The insurer rejected the claim citing two exclusions: (a) the stolen laptop's hard drive was not encrypted, violating the policy's minimum security standards clause, and (b) the company had no Mobile Device Management (MDM) policy, which was a warranty condition in the policy. The company appealed to the Ombudsman but the rejection was upheld because the policy clearly stated encryption of portable devices as a pre-condition.
Claim Scenario
Scenario: Social Engineering Fraud — Textile Exporter, Surat
A textile exporter received an email appearing to be from their UK buyer requesting a change in bank account details for a Rs 85 Lakh payment.
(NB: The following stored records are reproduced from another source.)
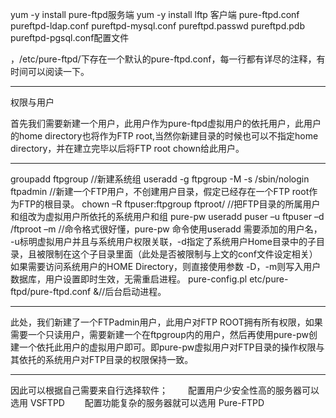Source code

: yum -y install pure-ftpd服务端
yum -y install lftp         客户端
pure-ftpd.conf  pureftpd-ldap.conf  pureftpd-mysql.conf  pureftpd.passwd  pureftpd.pdb  pureftpd-pgsql.conf配置文件

，/etc/pure-ftpd/下存在一个默认的pure-ftpd.conf，每一行都有详尽的注释，有时间可以阅读一下。

*****
权限与用户

首先我们需要新建一个用户，此用户作为pure-ftpd虚拟用户的依托用户，此用户的home directory也将作为FTP root,当然你新建目录的时候也可以不指定home directory，并在建立完毕以后将FTP root chown给此用户。

*****
groupadd ftpgroup        //新建系统组
useradd -g ftpgroup -M -s /sbin/nologin ftpadmin //新建一个FTP用户，不创建用户目录，假定已经存在一个FTP root作为FTP的根目录。
chown –R ftpuser:ftpgroup ftproot/ //把FTP目录的所属用户和组改为虚拟用户所依托的系统用户和组
pure-pw useradd puser –u ftpuser –d /ftproot –m //命令格式很好懂，pure-pw 命令使用useradd 需要添加的用户名， -u标明虚拟用户并且与系统用户权限关联，-d指定了系统用户Home目录中的子目录，且被限制在这个子目录里面（此处是否被限制与上文的conf文件设定相关）如果需要访问系统用户的HOME Directory，则直接使用参数 -D，-m则写入用户数据库，用户设置即时生效，无需重启进程。
pure-config.pl etc/pure-ftpd/pure-ftpd.conf &//后台启动进程。

*****

此处，我们新建了一个FTPadmin用户，此用户对FTP ROOT拥有所有权限，如果需要一个只读用户，需要新建一个在ftpgroup内的用户，然后再使用pure-pw创建一个依托此用户的虚拟用户即可。即pure-pw虚拟用户对FTP目录的操作权限与其依托的系统用户对FTP目录的权限保持一致。

*****
因此可以根据自己需要来自行选择软件；
　　配置用户少安全性高的服务器可以选用 VSFTPD
　　配置功能复杂的服务器就可以选用 Pure-FTPD
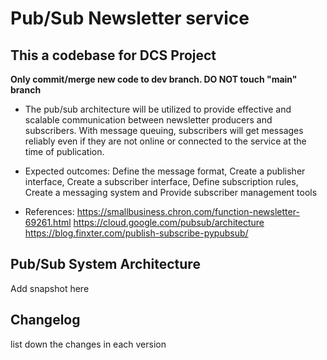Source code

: # Pub/Sub Newsletter service
## This a codebase for DCS Project
**Only commit/merge new code to dev branch. DO NOT touch "main" branch**
* The pub/sub architecture will be utilized to provide effective and scalable communication between newsletter producers and subscribers. With message queuing, subscribers will get messages reliably even if they are not online or connected to the service at the time of publication.
+ Expected outcomes: Define the message format, Create a publisher interface, Create a subscriber interface, Define subscription rules, Create a messaging system and Provide subscriber management tools
- References:
https://smallbusiness.chron.com/function-newsletter-69261.html
https://cloud.google.com/pubsub/architecture
https://blog.finxter.com/publish-subscribe-pypubsub/

## Pub/Sub System Architecture
Add snapshot here

## Changelog
list down the changes in each version

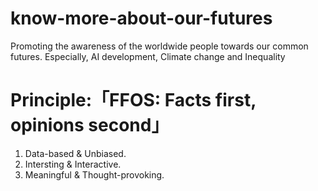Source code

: # know-more-about-our-futures
Promoting the awareness of the worldwide people towards our common futures.
Especially, AI development, Climate change and Inequality

# Principle:「FFOS: Facts first, opinions second」
1. Data-based & Unbiased.
2. Intersting & Interactive.
3. Meaningful & Thought-provoking.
The finance team verified the email (which was a spoofed address) and transferred Rs 85 Lakhs to the fraudster's account. The company filed a Cyber Insurance claim.
The insurer denied the claim because the base policy excluded "voluntary parting of funds based on fraudulent communication" (social engineering). The company had not purchased the optional Social Engineering Fraud endorsement (additional premium of Rs 15,000). The company lost Rs 85 Lakhs entirely.
Lesson: Always recommend the Social Engineering / Funds Transfer Fraud endorsement — it costs a small fraction of the potential loss.
Learning for POSP / Advisor
Key Points for POSPs on Cyber Exclusions:
1. Always walk the client through major exclusions at the time of sale. The most common disputes arise from exclusions the client did not understand.
2. Recommend add-on covers for: Social Engineering Fraud, Cyber Terrorism (where available), Reputational Harm, and PCI-DSS fines for businesses handling card data.
3. Ensure the client understands "minimum security standards" requirements — the policy may require firewalls, updated antivirus, regular patching, MFA, and employee training. Non-compliance voids coverage.
4. Highlight the difference between regulatory fines (often covered) and contractual penalties (usually excluded). A DPDP Act fine may be covered; a penalty for breaching an NDA is not.
5. War and terrorism exclusions are evolving — the NotPetya attack (2017) led to major coverage disputes globally. In India, this remains a grey area for state-sponsored attacks.
Summary Notes
1. Key exclusions: war/terrorism, prior known events, failure to maintain minimum security, infrastructure failures, bodily injury/property damage, contractual penalties, IP disputes, unencrypted devices.
2. Social engineering fraud requires a separate endorsement — always recommend it.
3. Minimum security standards (MFA, patching, encryption, firewalls) are warranty conditions — non-compliance voids claims.
4. Regulatory fines under DPDP Act are generally coverable; contractual penalties are not.
5. The war/cyber warfare exclusion is a grey area — attribution of state-sponsored attacks is difficult.
6. POSPs must explain exclusions clearly at point of sale to avoid disputes later.